Once you find the line with "5. After running" in the data that follows, repeat it and every line after it exactly, through the line with "- This prepares".

BEGIN Information given

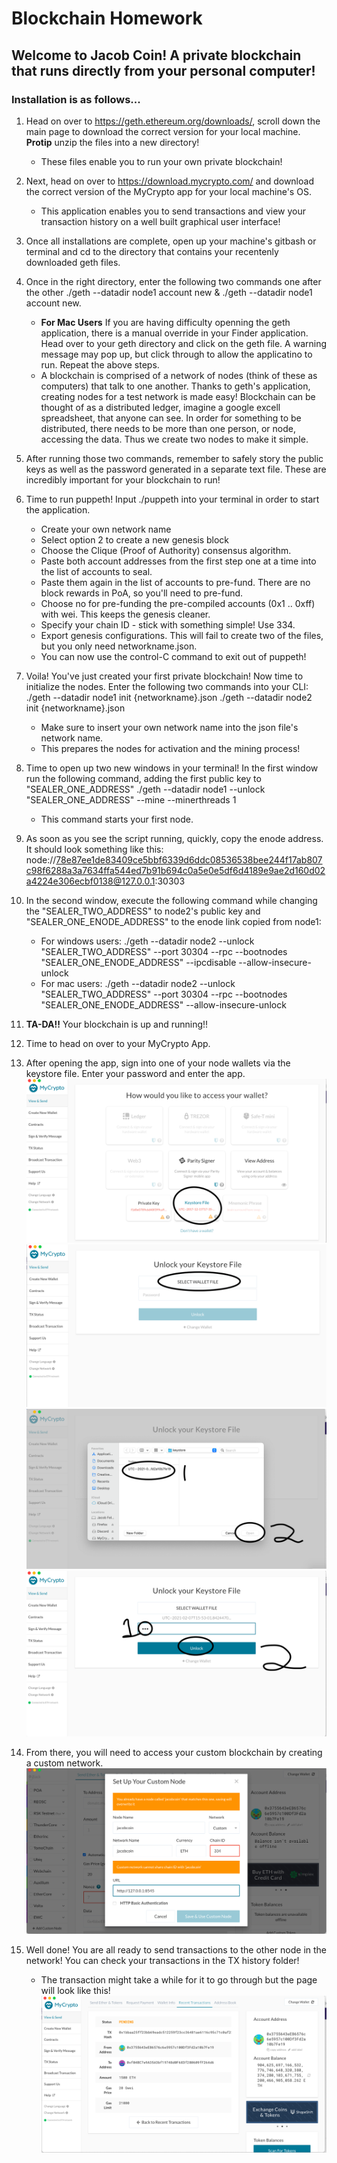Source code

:# Blockchain Homework

## Welcome to Jacob Coin! A private blockchain that runs directly from your personal computer! 

### Installation is as follows... 

1. Head on over to https://geth.ethereum.org/downloads/, scroll down the main page to download the correct version for your local machine. **Protip** unzip the files into a new directory! 
    - These files enable you to run your own private blockchain!
2. Next, head on over to https://download.mycrypto.com/ and download the correct version of the MyCrypto app for your local machine's OS.
    - This application enables you to send transactions and view your transaction history on a well built graphical user interface!
3. Once all installations are complete, open up your machine's gitbash or terminal and cd to the directory that contains your recentenly downloaded geth files.
4. Once in the right directory, enter the following two commands one after the other ./geth --datadir node1 account new & ./geth --datadir node1 account new.
    - **For Mac Users** If you are having difficulty openning the geth application, there is a manual override in your Finder application. Head over to your geth directory and click on the geth file. A warning message may pop up, but click through to allow the applicatino to run. Repeat the above steps.
    - A blockchain is comprised of a network of nodes (think of these as computers) that talk to one another. Thanks to geth's application, creating nodes for a test network is made easy! Blockchain can be thought of as a distributed ledger, imagine a google excell spreadsheet, that anyone can see. In order for something to be distributed, there needs to be more than one person, or node, accessing the data. Thus we create two nodes to make it simple. 
5. After running those two commands, remember to safely story the public keys as well as the password generated in a separate text file. These are incredibly important for your blockchain to run!
6.  Time to run puppeth! Input ./puppeth into your terminal in order to start the application.
    - Create your own network name
    - Select option 2 to create a new genesis block
    - Choose the Clique (Proof of Authority) consensus algorithm.
    - Paste both account addresses from the first step one at a time into the list of accounts to seal.
    - Paste them again in the list of accounts to pre-fund. There are no block rewards in PoA, so you'll need to pre-fund.
    - Choose no for pre-funding the pre-compiled accounts (0x1 .. 0xff) with wei. This keeps the genesis cleaner.
    - Specify your chain ID - stick with something simple! Use 334.
    - Export genesis configurations. This will fail to create two of the files, but you only need networkname.json.
    - You can now use the control-C command to exit out of puppeth!
7. Voila! You've just created your first private blockchain! Now time to initialize the nodes. Enter the following two commands into your CLI: ./geth --datadir node1 init {networkname}.json ./geth --datadir node2 init {networkname}.json 
    - Make sure to insert your own network name into the json file's network name.
    - This prepares the nodes for activation and the mining process!
8. Time to open up two new windows in your terminal! In the first window run the following command, adding the first public key to "SEALER_ONE_ADDRESS" ./geth --datadir node1 --unlock "SEALER_ONE_ADDRESS" --mine --minerthreads 1
    - This command starts your first node.
9. As soon as you see the script running, quickly, copy the enode address. It should look something like this: node://78e87ee1de83409ce5bbf6339d6ddc08536538bee244f17ab807c98f6288a3a7634ffa544ed7b91b694c0a5e0e5df6d4189e9ae2d160d02a4224e306ecbf0138@127.0.0.1:30303
10. In the second window, execute the following command while changing the "SEALER_TWO_ADDRESS" to node2's public key and "SEALER_ONE_ENODE_ADDRESS" to the enode link copied from node1:
    - For windows users: ./geth --datadir node2 --unlock "SEALER_TWO_ADDRESS" --port 30304 --rpc --bootnodes "SEALER_ONE_ENODE_ADDRESS" --ipcdisable --allow-insecure-unlock   
    - For mac users: ./geth --datadir node2 --unlock "SEALER_TWO_ADDRESS" --port 30304 --rpc --bootnodes "SEALER_ONE_ENODE_ADDRESS" --allow-insecure-unlock
11. **TA-DA!!** Your blockchain is up and running!!
12. Time to head on over to your MyCrypto App. 
13. After opening the app, sign into one of your node wallets via the keystore file. Enter your password and enter the app. 
![](/POA_Development_Chain/Resources/MyCrypto1.png)
![](/POA_Development_Chain/Resources/MyCrypto2.png)
![](/POA_Development_Chain/Resources/MyCrypto3.png)
![](/POA_Development_Chain/Resources/MyCrypto4.png)

14. From there, you will need to access your custom blockchain by creating a custom network.  
![](/POA_Development_Chain/Resources/MyCrypto5.png)

15. Well done! You are all ready to send transactions to the other node in the network! You can check your transactions in the TX history folder!
    - The transaction might take a while for it to go through but the page will look like this! 
    ![](/POA_Development_Chain/Resources/MyCrypto6.png)
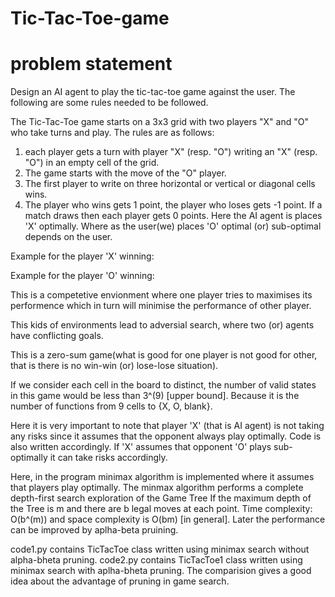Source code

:# Tic-Tac-Toe-game

# problem statement
Design an AI agent to play the tic-tac-toe game against the user. The following are some rules needed to be followed.

The Tic-Tac-Toe game starts on a 3x3 grid with two players "X" and "O" who take turns and play. 
The rules are as follows: 
  1) each player gets a turn with player "X" (resp. "O") writing an "X" (resp. "O") in an empty cell of the grid. 
  2) The game starts with the move of the "O" player. 
  3) The first player to write on three horizontal or vertical or diagonal cells wins.
  4) The player who wins gets 1 point, the player who loses gets -1 point. If a match draws then each player gets 0 points.
Here the AI agent is places 'X' optimally. Where as the user(we) places 'O' optimal (or) sub-optimal depends on the user.

Example for the player 'X' winning:


Example for the player 'O' winning:




This is a competetive envionment where one player tries to maximises its performence which in turn will minimise the performance of other
player.

This kids of environments lead to adversial search, where two (or) agents have conflicting goals.

This is a zero-sum game(what is good for one player is not good for other, that is there is no win-win (or) lose-lose situation).

If we consider each cell in the board to distinct, the number of valid states in this game would be less than 3^(9) [upper bound]. Because it 
is the number of functions from 9 cells to {X, O, blank}.

Here it is very important to note that player 'X' (that is AI agent) is not taking any risks since it assumes that the opponent always play 
optimally. Code is also written accordingly. If 'X' assumes that opponent 'O' plays sub-optimally it can take risks accordingly.

Here, in the program minimax algorithm is implemented where it assumes that players play optimally. The minmax algorithm performs a complete 
depth-first search exploration of the Game Tree If the maximum depth of the Tree is m and there are b legal moves at each point. 
Time complexity: O(b^(m)) and space complexity is O(bm) [in general]. Later the performance can be improved by aplha-beta pruining. 

code1.py contains TicTacToe class written using minimax search without alpha-bheta pruning.
code2.py contains TicTacToe1 class written using minimax search with aplha-bheta pruning.
The comparision gives a good idea about the advantage of pruning in game search.
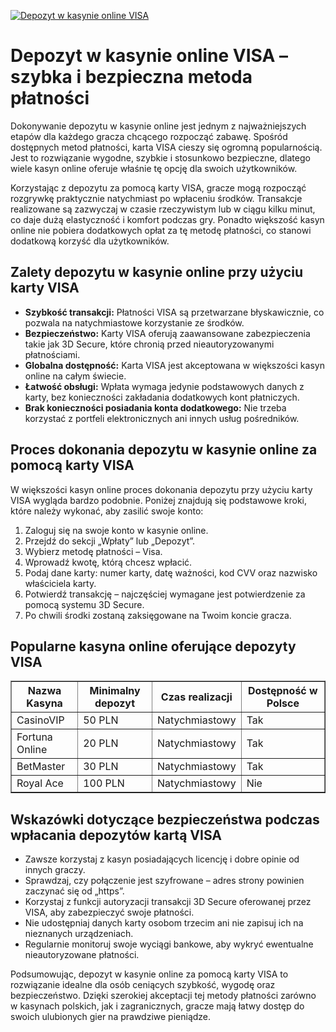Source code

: [![Depozyt w kasynie online VISA](https://123-caf.pages.dev/gitsignup.png)](https://vrmoo.ru/Bt82HjjY)

<h1>Depozyt w kasynie online VISA – szybka i bezpieczna metoda płatności</h1> <p>Dokonywanie depozytu w kasynie online jest jednym z najważniejszych etapów dla każdego gracza chcącego rozpocząć zabawę. Spośród dostępnych metod płatności, karta VISA cieszy się ogromną popularnością. Jest to rozwiązanie wygodne, szybkie i stosunkowo bezpieczne, dlatego wiele kasyn online oferuje właśnie tę opcję dla swoich użytkowników.</p> <p>Korzystając z depozytu za pomocą karty VISA, gracze mogą rozpocząć rozgrywkę praktycznie natychmiast po wpłaceniu środków. Transakcje realizowane są zazwyczaj w czasie rzeczywistym lub w ciągu kilku minut, co daje dużą elastyczność i komfort podczas gry. Ponadto większość kasyn online nie pobiera dodatkowych opłat za tę metodę płatności, co stanowi dodatkową korzyść dla użytkowników.</p> <h2>Zalety depozytu w kasynie online przy użyciu karty VISA</h2> <ul>   <li><strong>Szybkość transakcji:</strong> Płatności VISA są przetwarzane błyskawicznie, co pozwala na natychmiastowe korzystanie ze środków.</li>   <li><strong>Bezpieczeństwo:</strong> Karty VISA oferują zaawansowane zabezpieczenia takie jak 3D Secure, które chronią przed nieautoryzowanymi płatnościami.</li>   <li><strong>Globalna dostępność:</strong> Karta VISA jest akceptowana w większości kasyn online na całym świecie.</li>   <li><strong>Łatwość obsługi:</strong> Wpłata wymaga jedynie podstawowych danych z karty, bez konieczności zakładania dodatkowych kont płatniczych.</li>   <li><strong>Brak konieczności posiadania konta dodatkowego:</strong> Nie trzeba korzystać z portfeli elektronicznych ani innych usług pośredników.</li> </ul> <h2>Proces dokonania depozytu w kasynie online za pomocą karty VISA</h2> <p>W większości kasyn online proces dokonania depozytu przy użyciu karty VISA wygląda bardzo podobnie. Poniżej znajdują się podstawowe kroki, które należy wykonać, aby zasilić swoje konto:</p> <ol>   <li>Zaloguj się na swoje konto w kasynie online.</li>   <li>Przejdź do sekcji „Wpłaty” lub „Depozyt”.</li>   <li>Wybierz metodę płatności – Visa.</li>   <li>Wprowadź kwotę, którą chcesz wpłacić.</li>   <li>Podaj dane karty: numer karty, datę ważności, kod CVV oraz nazwisko właściciela karty.</li>   <li>Potwierdź transakcję – najczęściej wymagane jest potwierdzenie za pomocą systemu 3D Secure.</li>   <li>Po chwili środki zostaną zaksięgowane na Twoim koncie gracza.</li> </ol> <h2>Popularne kasyna online oferujące depozyty VISA</h2> <table border="1" cellpadding="8" cellspacing="0" style="border-collapse: collapse; width: 100%; max-width: 600px;">   <thead>     <tr>       <th>Nazwa Kasyna</th>       <th>Minimalny depozyt</th>       <th>Czas realizacji</th>       <th>Dostępność w Polsce</th>     </tr>   </thead>   <tbody>     <tr>       <td>CasinoVIP</td>       <td>50 PLN</td>       <td>Natychmiastowy</td>       <td>Tak</td>     </tr>     <tr>       <td>Fortuna Online</td>       <td>20 PLN</td>       <td>Natychmiastowy</td>       <td>Tak</td>     </tr>     <tr>       <td>BetMaster</td>       <td>30 PLN</td>       <td>Natychmiastowy</td>       <td>Tak</td>     </tr>     <tr>       <td>Royal Ace</td>       <td>100 PLN</td>       <td>Natychmiastowy</td>       <td>Nie</td>     </tr>   </tbody> </table> <h2>Wskazówki dotyczące bezpieczeństwa podczas wpłacania depozytów kartą VISA</h2> <ul>   <li>Zawsze korzystaj z kasyn posiadających licencję i dobre opinie od innych graczy.</li>   <li>Sprawdzaj, czy połączenie jest szyfrowane – adres strony powinien zaczynać się od „https”.</li>   <li>Korzystaj z funkcji autoryzacji transakcji 3D Secure oferowanej przez VISA, aby zabezpieczyć swoje płatności.</li>   <li>Nie udostępniaj danych karty osobom trzecim ani nie zapisuj ich na nieznanych urządzeniach.</li>   <li>Regularnie monitoruj swoje wyciągi bankowe, aby wykryć ewentualne nieautoryzowane płatności.</li> </ul> <p>Podsumowując, depozyt w kasynie online za pomocą karty VISA to rozwiązanie idealne dla osób ceniących szybkość, wygodę oraz bezpieczeństwo. Dzięki szerokiej akceptacji tej metody płatności zarówno w kasynach polskich, jak i zagranicznych, gracze mają łatwy dostęp do swoich ulubionych gier na prawdziwe pieniądze.</p>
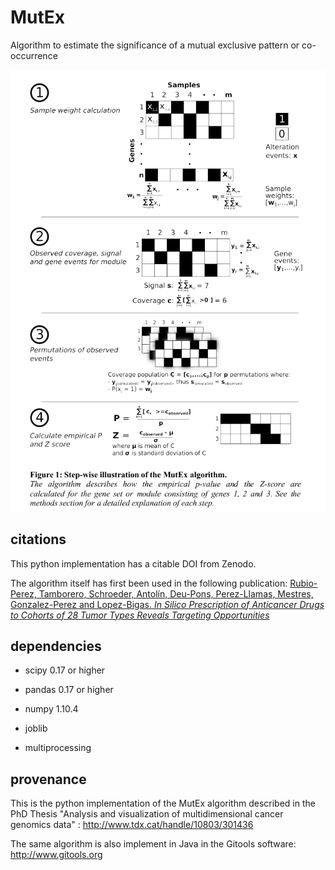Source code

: # MutEx
Algorithm to estimate the significance of a mutual exclusive pattern or co-occurrence

![the MutEx algorithm](mutex-algorithm.png)

## citations

This python implementation has a citable DOI from Zenodo.

The algorithm itself has first been used in the following publication:
[Rubio-Perez, Tamborero, Schroeder, Antolín, Deu-Pons, Perez-Llamas, Mestres, Gonzalez-Perez and Lopez-Bigas. *In Silico Prescription of Anticancer Drugs to Cohorts of 28 Tumor Types Reveals Targeting Opportunities*](http://www.cell.com/cancer-cell/abstract/S1535-6108(15)00057-4)


## dependencies

 - scipy 0.17 or higher
 - pandas 0.17 or higher
 - numpy 1.10.4

 - joblib
 - multiprocessing

## provenance
This is the python implementation of the MutEx algorithm described in the PhD Thesis "Analysis and visualization of multidimensional cancer genomics data" : http://www.tdx.cat/handle/10803/301436

The same algorithm is also implement in Java in the Gitools software: http://www.gitools.org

END Information given

■ **Response to this exercise**
5. After running those two commands, remember to safely story the public keys as well as the password generated in a separate text file. These are incredibly important for your blockchain to run!
6.  Time to run puppeth! Input ./puppeth into your terminal in order to start the application.
    - Create your own network name
    - Select option 2 to create a new genesis block
    - Choose the Clique (Proof of Authority) consensus algorithm.
    - Paste both account addresses from the first step one at a time into the list of accounts to seal.
    - Paste them again in the list of accounts to pre-fund. There are no block rewards in PoA, so you'll need to pre-fund.
    - Choose no for pre-funding the pre-compiled accounts (0x1 .. 0xff) with wei. This keeps the genesis cleaner.
    - Specify your chain ID - stick with something simple! Use 334.
    - Export genesis configurations. This will fail to create two of the files, but you only need networkname.json.
    - You can now use the control-C command to exit out of puppeth!
7. Voila! You've just created your first private blockchain! Now time to initialize the nodes. Enter the following two commands into your CLI: ./geth --datadir node1 init {networkname}.json ./geth --datadir node2 init {networkname}.json 
    - Make sure to insert your own network name into the json file's network name.
    - This prepares the nodes for activation and the mining process!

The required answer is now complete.